Logo após o anúncio da medida, fui a Nova York conversar com economistas brasileiros e americanos, e todos estavam entusiasmados. O otimismo durou algumas semanas. O ano de 98 foi de crise cambial; foi feito um acordo com o FMI com um megaempréstimo para resolver o problema. Não resolveu e, em 1999, a moeda foi desvalorizada fortemente.
A vantagem agora é que o país atravessou uma eleição sem crise cambial. O ajuste, iniciado com a adoção do câmbio flutuante e da meta de inflação, o crescimento da economia e do comércio mundiais, a conquista dos polpudos superávits deram ao Brasil uma eleição sem essas turbulências.

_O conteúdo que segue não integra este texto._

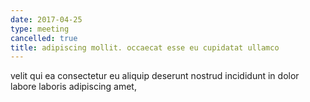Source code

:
 ```yaml
---
date: 2017-04-25
type: meeting
cancelled: true
title: adipiscing mollit. occaecat esse eu cupidatat ullamco
---
```

velit qui ea consectetur eu aliquip deserunt nostrud incididunt in dolor labore laboris adipiscing amet,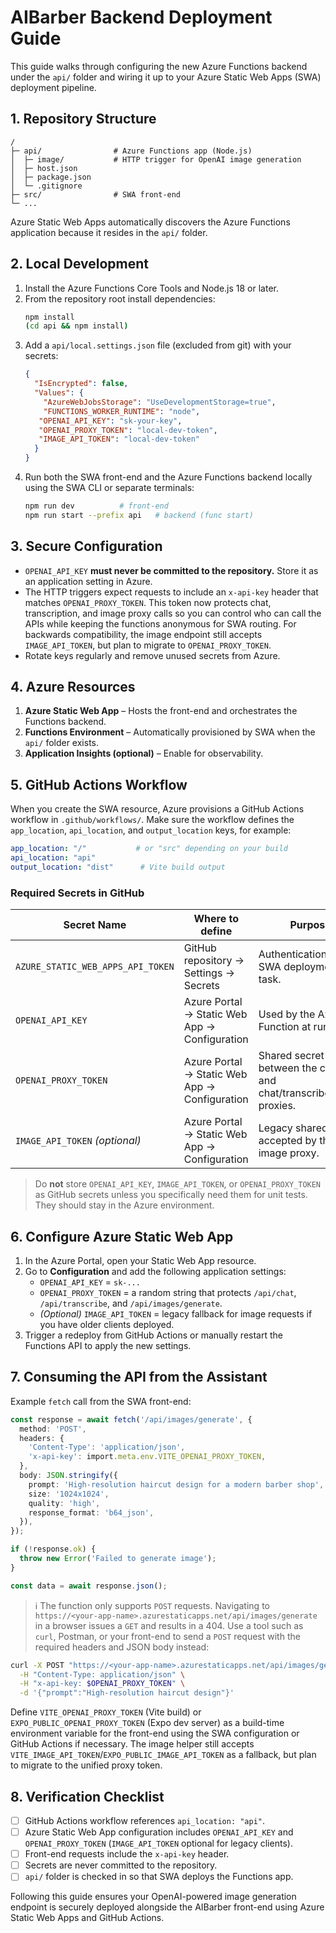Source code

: # AIBarber Backend Deployment Guide

This guide walks through configuring the new Azure Functions backend under the `api/` folder and wiring it up to your Azure Static Web Apps (SWA) deployment pipeline.

## 1. Repository Structure

```
/
├─ api/                # Azure Functions app (Node.js)
│  ├─ image/           # HTTP trigger for OpenAI image generation
│  ├─ host.json
│  ├─ package.json
│  └─ .gitignore
├─ src/                # SWA front-end
└─ ...
```

Azure Static Web Apps automatically discovers the Azure Functions application because it resides in the `api/` folder.

## 2. Local Development

1. Install the Azure Functions Core Tools and Node.js 18 or later.
2. From the repository root install dependencies:
   ```bash
   npm install
   (cd api && npm install)
   ```
3. Add a `api/local.settings.json` file (excluded from git) with your secrets:
   ```json
   {
     "IsEncrypted": false,
     "Values": {
       "AzureWebJobsStorage": "UseDevelopmentStorage=true",
       "FUNCTIONS_WORKER_RUNTIME": "node",
      "OPENAI_API_KEY": "sk-your-key",
      "OPENAI_PROXY_TOKEN": "local-dev-token",
      "IMAGE_API_TOKEN": "local-dev-token"
     }
   }
   ```
4. Run both the SWA front-end and the Azure Functions backend locally using the SWA CLI or separate terminals:
   ```bash
   npm run dev          # front-end
   npm run start --prefix api   # backend (func start)
   ```

## 3. Secure Configuration

- `OPENAI_API_KEY` **must never be committed to the repository.** Store it as an application setting in Azure.
- The HTTP triggers expect requests to include an `x-api-key` header that matches `OPENAI_PROXY_TOKEN`. This token now
  protects chat, transcription, and image proxy calls so you can control who can call the APIs while keeping the
  functions anonymous for SWA routing. For backwards compatibility, the image endpoint still accepts
  `IMAGE_API_TOKEN`, but plan to migrate to `OPENAI_PROXY_TOKEN`.
- Rotate keys regularly and remove unused secrets from Azure.

## 4. Azure Resources

1. **Azure Static Web App** – Hosts the front-end and orchestrates the Functions backend.
2. **Functions Environment** – Automatically provisioned by SWA when the `api/` folder exists.
3. **Application Insights (optional)** – Enable for observability.

## 5. GitHub Actions Workflow

When you create the SWA resource, Azure provisions a GitHub Actions workflow in `.github/workflows/`. Make sure the workflow defines the `app_location`, `api_location`, and `output_location` keys, for example:

```yaml
app_location: "/"           # or "src" depending on your build
api_location: "api"
output_location: "dist"      # Vite build output
```

### Required Secrets in GitHub

| Secret Name                   | Where to define                          | Purpose                                     |
| ----------------------------- | ---------------------------------------- | ------------------------------------------- |
| `AZURE_STATIC_WEB_APPS_API_TOKEN` | GitHub repository → Settings → Secrets    | Authentication for the SWA deployment task. |
| `OPENAI_API_KEY`              | Azure Portal → Static Web App → Configuration | Used by the Azure Function at runtime.      |
| `OPENAI_PROXY_TOKEN`          | Azure Portal → Static Web App → Configuration | Shared secret between the client and chat/transcribe/image proxies. |
| `IMAGE_API_TOKEN` *(optional)* | Azure Portal → Static Web App → Configuration | Legacy shared secret accepted by the image proxy. |

> Do **not** store `OPENAI_API_KEY`, `IMAGE_API_TOKEN`, or `OPENAI_PROXY_TOKEN` as GitHub secrets unless you specifically need them for unit tests. They should stay in the Azure environment.

## 6. Configure Azure Static Web App

1. In the Azure Portal, open your Static Web App resource.
2. Go to **Configuration** and add the following application settings:
   - `OPENAI_API_KEY` = `sk-...`
   - `OPENAI_PROXY_TOKEN` = a random string that protects `/api/chat`, `/api/transcribe`, and `/api/images/generate`.
   - *(Optional)* `IMAGE_API_TOKEN` = legacy fallback for image requests if you have older clients deployed.
3. Trigger a redeploy from GitHub Actions or manually restart the Functions API to apply the new settings.

## 7. Consuming the API from the Assistant

Example `fetch` call from the SWA front-end:

```ts
const response = await fetch('/api/images/generate', {
  method: 'POST',
  headers: {
    'Content-Type': 'application/json',
    'x-api-key': import.meta.env.VITE_OPENAI_PROXY_TOKEN,
  },
  body: JSON.stringify({
    prompt: 'High-resolution haircut design for a modern barber shop',
    size: '1024x1024',
    quality: 'high',
    response_format: 'b64_json',
  }),
});

if (!response.ok) {
  throw new Error('Failed to generate image');
}

const data = await response.json();
```

> ℹ️ The function only supports `POST` requests. Navigating to
> `https://<your-app-name>.azurestaticapps.net/api/images/generate` in a
> browser issues a `GET` and results in a 404. Use a tool such as
> `curl`, Postman, or your front-end to send a `POST` request with the
> required headers and JSON body instead:

```bash
curl -X POST "https://<your-app-name>.azurestaticapps.net/api/images/generate" \
  -H "Content-Type: application/json" \
  -H "x-api-key: $OPENAI_PROXY_TOKEN" \
  -d '{"prompt":"High-resolution haircut design"}'
```

Define `VITE_OPENAI_PROXY_TOKEN` (Vite build) or `EXPO_PUBLIC_OPENAI_PROXY_TOKEN` (Expo dev server) as a build-time environment variable for the front-end using the SWA configuration or GitHub Actions if necessary. The image helper still
accepts `VITE_IMAGE_API_TOKEN`/`EXPO_PUBLIC_IMAGE_API_TOKEN` as a fallback, but plan to migrate to the unified proxy token.

## 8. Verification Checklist

- [ ] GitHub Actions workflow references `api_location: "api"`.
- [ ] Azure Static Web App configuration includes `OPENAI_API_KEY` and `OPENAI_PROXY_TOKEN` (`IMAGE_API_TOKEN` optional for legacy clients).
- [ ] Front-end requests include the `x-api-key` header.
- [ ] Secrets are never committed to the repository.
- [ ] `api/` folder is checked in so that SWA deploys the Functions app.

Following this guide ensures your OpenAI-powered image generation endpoint is securely deployed alongside the AIBarber front-end using Azure Static Web Apps and GitHub Actions.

Mas estamos, de novo, como em vários outros finais de ano, discutindo um pacote salvador. Um dos problemas é a escassez de boas idéias. O país está saindo de uma eleição de propostas medíocres. De um lado, o presidente Lula simplificou o que era complexo para reforçar o mote de que bastava deixá-lo trabalhar que tudo se resolveria, e o candidato da oposição Geraldo Alckmin não apresentou alternativas consistentes além do que ele chamava genericamente de "choque de gestão". Os dois principais partidos estão num deserto de propostas.
A frase dita pelo presidente, em entrevista aos colunistas do GLOBO, de que "o país está preparado para crescer sem reformas e sem corte de gastos", contraria três vezes a realidade. Tem que ser lida pelo seu avesso: o país não está preparado para crescer se não fizer as reformas, nem cortar as despesas. Até hoje, nada foi feito nesses incontáveis pacotes de fim de ano que realmente atacasse os problemas. Tudo o que durou foi elaborado com mais cuidado, como, por exemplo, a Lei de Responsabilidade Fiscal. Quando o governo anunciava, na campanha, planos mirabolantes e apressados, parecia que era coisa de campanha, mas, pelo visto, é um estilo de governar.